> **Records for this exercise**
■ ■ ■ ■ ■
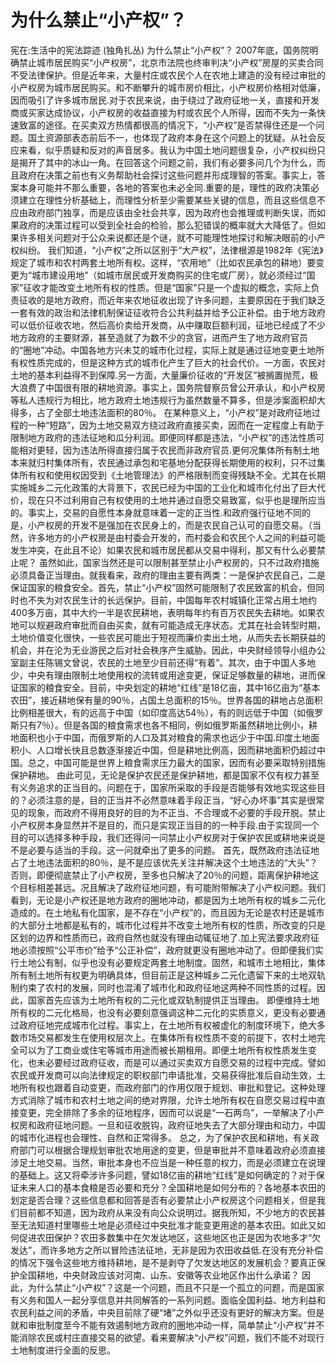 # 为什么禁止“小产权”？

宪在:生活中的宪法踪迹 (独角扎丛)
为什么禁止“小产权”？
2007年底，国务院明确禁止城市居民购买“小产权房”，北京市法院也终审判决“小产权”房屋的买卖合同不受法律保护。但是近年来，大量村庄或农民个人在农地上建造的没有经过审批的小产权房为城市居民购买。和不断攀升的城市房价相比，小产权房价格相对低廉，因而吸引了许多城市居民.对于农民来说，由于绕过了政府征地一关，直接和开发商或买家达成协议，小产权房的收益直接为村或农民个人所得，因而不失为一条快速致富的途径。在买卖双方热情都很高的情况下，“小产权”是否禁得住还是一个问题。国土资源部表态前后不一，也体现了政府本身在这个问题上的犹疑。从社会反应来看，似乎质疑和反对的声音居多。我认为中国土地问题很复杂，小产权纠纷只是揭开了其中的冰山一角。在回答这个问题之前，我们有必要多问几个为什么，而且政府在决策之前也有义务帮助社会探讨这些问题并形成理智的答案。事实上，答案本身可能并不那么重要，各地的答案也未必全同.重要的是，理性的政府决策必须建立在理性分析基础上，而理性分析至少需要某些关键的信息，而且这些信息不应由政府部门独享，而是应该由全社会共享，因为政府也会推理或判断失误，而如果政府的决策过程可以受到全社会的检验，那么犯错误的概率就大大降低了。但如果许多相关问题对于公众来说都还是个谜，就不可能理性地探讨和解决眼前的小产权纠纷。
我们知道，“小产权”之所以区别于“大产权”，法律根源是1982年《宪法》规定了城市和农村两套土地所有权。这样，“农用地”（比如农民承包的耕地）要变更为“城市建设用地”（如城市居民或开发商购买的住宅或厂房），就必须经过“国家”征收才能改变土地所有权的性质。但是“国家”只是一个虚拟的概念，实际上负责征收的是地方政府，而近年来农地征收出现了许多问题，主要原因在于我们缺乏一套有效的政治和法律机制保证征收符合公共利益并给予公正补偿。由于地方政府可以低价征收农地，然后高价卖给开发商，从中赚取巨额利润，征地已经成了不少地方政府的主要财源，甚至造就了为数不少的贪官，进而产生了地方政府官员的“圈地”冲动。中国各地方兴未艾的城市化过程，实际上就是通过征地变更土地所有权性质完成的，但是这种方式的城市化产生了巨大的社会代价。一方面，农民对土地的基本利益得不到保障.另一方面，大量廉价征收的“开发区”被搁置抛荒，极大浪费了中国很有限的耕地资源。事实上，国务院督察员曾公开承认，和小产权房等私人违规行为相比，地方政府土地违规行为虽然数量不算多，但是涉案面积却大得多，占了全部土地违法面积的80％。
在某种意义上，“小产权”是对政府征地过程的一种“短路”，因为土地交易双方绕过政府直接买卖，因而在一定程度上有助于限制地方政府的违法征地和瓜分利润。即便同样都是违法，“小产权”的违法性质可能相对更轻，因为违法所得直接归属于农民而非政府官员.更何况集体所有制土地本来就归村集体所有，农民通过承包和宅基地分配获得长期使用的权利，只不过集体所有权和使用权因受到《土地管理法》的严格限制而变得残缺不全。尤其在长期实施城乡二元化政策的大背景下，农民已经为中国的工业化和城市化付出了巨大代价，现在只不过利用自己有权使用的土地并通过自愿交易致富，似乎也是理所应当的。事实上，交易的自愿性本身就意味着一定的正当性.和政府强行征地不同的是，小产权房的开发不是强加在农民身上的，而是农民自己认可的自愿交易。（当然，许多地方的小产权房是由村委会开发的，而村委会和农民个人之间的利益可能发生冲突，在此且不论）如果农民和城市居民都从交易中得利，那又有什么必要禁止呢？
虽然如此，国家当然还是可以限制甚至禁止小产权房的，只不过政府措施必须具备正当理由。就我看来，政府的理由主要有两类：一是保护农民自己，二是保证国家的粮食安全。首先，禁止“小产权”固然可能限制了农民致富的机会，但同时也不失为对农民生计的长远保护。目前，中国每年农村城镇化正常占用土地约400多万亩，其中大约一半是农民耕地，表明每年约有百万农民失去耕地。如果农地可以规避政府审批而自由买卖，就有可能造成无序状态。尤其在社会转型时期，土地价值变化很快，一些农民可能出于短视而廉价卖出土地，从而失去长期获益的机会，并在沦为无业游民之后对社会秩序产生威胁。因此，中央财经领导小组办公室副主任陈锡文曾说，农民的土地至少目前还得“有着”。其次，由于中国人多地少，中央有理由限制土地使用权的流转或用途变更，保证足够数量的耕地，进而保证国家的粮食安全。目前，中央划定的耕地“红线”是18亿亩，其中16亿亩为“基本农田”，接近耕地保有量的90％，占国土总面积的15％。世界各国的耕地占总面积比例相差很大，有的远高于中国（如印度高达54％），有的则远低于中国（如俄罗斯只有7％）。但是各国的粮食需求也各不相同，例如俄罗斯虽然耕地比例小，耕地面积也小于中国，而俄罗斯的人口及其对粮食的需求也远少于中国.印度土地面积小、人口增长快且总数逐渐接近中国，但是耕地比例高，因而耕地面积仍超过中国。总之，中国可能是世界上粮食需求压力最大的国家，因而有必要采取特别措施保护耕地。
由此可见，无论是保护农民还是保护耕地，都是国家不仅有权力甚至有义务追求的正当目的。问题在于，国家所采取的手段是否能够有效地实现这些目的？必须注意的是，目的正当并不必然意味着手段正当，“好心办坏事”其实是很常见的现象，而政府不得用良好的目的为不正当、不合理或不必要的手段开脱。禁止小产权房本身显然并不是目的，而只是实现正当目的的一种手段.由于实现同一个目的可以选择多种手段，我们还得问一问禁止小产权房对于保护农民或耕地来说是不是必要与适当的手段。这一问就牵出了更多的问题。
首先，既然政府违法征地占了土地违法面积的80％，是不是应该优先关注并解决这个土地违法的“大头”？否则，即便彻底禁止了小产权房，至多也只解决了20％的问题，距离保护耕地这个目标相差甚远。况且解决了政府征地问题，有可能附带解决了小产权问题。我们看到，无论是小产权还是地方政府的圈地冲动，都是因为土地所有权的城乡二元化造成的。在土地私有化国家，是不存在“小产权”的，而且因为无论是农村还是城市的大部分土地都是私有的，城市化过程并不改变土地所有权的性质，所改变的只是区划的边界和性质而已，政府自然也就没有理由动辄征地了.加上宪法要求政府征地必须按照“公平市价”给予“公正补偿”，政府就更没有圈地冲动了。但即便我们实行土地公有制，似乎也没有必要规定两套土地制度。固然，和城市土地相比，集体所有制土地所有权更为明确具体，但目前正是这种城乡二元化遗留下来的土地双轨制约束了农村的发展，同时也混淆了城市化和政府征地这两种不同性质的过程。因此，国家首先应该为土地所有权的二元化或双轨制提供正当理由。
即便维持土地所有权的二元化格局，也没有必要刻意强调这种二元化的实质意义，更没有必要通过政府征地完成城市化过程。事实上，在土地所有权被虚化的制度环境下，绝大多数市场交易都发生在使用权层次上。在集体所有权性质不变的前提下，农村土地完全可以为了工商业或住宅等城市用途而被长期租用。即便土地所有权性质发生变化，也未必要经过政府征收，而是可以通过买卖双方自愿交易的过程中完成。譬如农民或开发商可以向法律规定的职权部门申请批准，交易获得批准后自动生效，土地所有权也跟着自动变更，而政府部门的作用仅限于规划、审批和登记。这种处理方式消除了城市和农村土地之间的绝对界限，允许土地所有权在自愿交易过程中直接变更，完全排除了多余的征地程序，因而可以说是“一石两鸟”，一举解决了小产权房和政府征地问题。一旦和征收脱钩，政府征地失去了大部分理由和动力，中国的城市化进程也会理性、自然和正常得多。
总之，为了保护农民和耕地，有关政府部门可以根据合理规划审批农地用途的变更，但是审批并不意味着政府必须直接涉足土地交易。当然，审批本身也不应当是一种任意的权力，而是必须建立在说理的基础上。这又将牵涉许多问题，譬如18亿亩的耕地“红线”是如何确定的？对于保证未来人口的基本食粮是否必要和充分？全国耕地是如何分布的？各地基本农田的划定是否合理？这些信息都和回答是否有必要禁止小产权房这个问题相关，但是我们目前都不知道，因为政府从来没有向公众说明过。据我所知，不少地方的农民甚至无法知道村里哪些土地是必须经过中央批准才能变更用途的基本农田。如此又如何促进农田保护？农田多数集中在欠发达地区，这些地区也正是因为农地多才“欠发达”，而许多地方之所以冒险违法征地，无非是因为农田收益低.在没有充分补偿的情况下强令这些地方维持耕地，是不是剥夺了欠发达地区的发展机会？要真正保护全国耕地，中央财政应该对河南、山东、安徽等农业地区作出什么承诺？
因此，为什么禁止“小产权”？这是一个问题，而且不只是一个孤立的问题，而是国家有义务和国人一起分享信息并共同解答的一系列问题。面临全国利益、地方利益和农民利益之间的矛盾，中央目前除了硬“堵”之外似乎还没有更好的解决方案。但是就和审批制度至今不能有效遏制地方政府的圈地冲动一样，简单禁止“小产权”并不能消除农民或村庄直接交易的欲望。看来要解决“小产权”问题，我们不能不对现行土地制度进行全面的反思。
■ ■ ■ ■ ■
> **Exercise goal**
Starting at the line above that contains "即便维持土地所有权的二元化格", repeat each line exactly up to and including the line that contains "总之，为了保护农民和耕地，有", and stop there.

> **Response box**
即便维持土地所有权的二元化格局，也没有必要刻意强调这种二元化的实质意义，更没有必要通过政府征地完成城市化过程。事实上，在土地所有权被虚化的制度环境下，绝大多数市场交易都发生在使用权层次上。在集体所有权性质不变的前提下，农村土地完全可以为了工商业或住宅等城市用途而被长期租用。即便土地所有权性质发生变化，也未必要经过政府征收，而是可以通过买卖双方自愿交易的过程中完成。譬如农民或开发商可以向法律规定的职权部门申请批准，交易获得批准后自动生效，土地所有权也跟着自动变更，而政府部门的作用仅限于规划、审批和登记。这种处理方式消除了城市和农村土地之间的绝对界限，允许土地所有权在自愿交易过程中直接变更，完全排除了多余的征地程序，因而可以说是“一石两鸟”，一举解决了小产权房和政府征地问题。一旦和征收脱钩，政府征地失去了大部分理由和动力，中国的城市化进程也会理性、自然和正常得多。
总之，为了保护农民和耕地，有关政府部门可以根据合理规划审批农地用途的变更，但是审批并不意味着政府必须直接涉足土地交易。当然，审批本身也不应当是一种任意的权力，而是必须建立在说理的基础上。这又将牵涉许多问题，譬如18亿亩的耕地“红线”是如何确定的？对于保证未来人口的基本食粮是否必要和充分？全国耕地是如何分布的？各地基本农田的划定是否合理？这些信息都和回答是否有必要禁止小产权房这个问题相关，但是我们目前都不知道，因为政府从来没有向公众说明过。据我所知，不少地方的农民甚至无法知道村里哪些土地是必须经过中央批准才能变更用途的基本农田。如此又如何促进农田保护？农田多数集中在欠发达地区，这些地区也正是因为农地多才“欠发达”，而许多地方之所以冒险违法征地，无非是因为农田收益低.在没有充分补偿的情况下强令这些地方维持耕地，是不是剥夺了欠发达地区的发展机会？要真正保护全国耕地，中央财政应该对河南、山东、安徽等农业地区作出什么承诺？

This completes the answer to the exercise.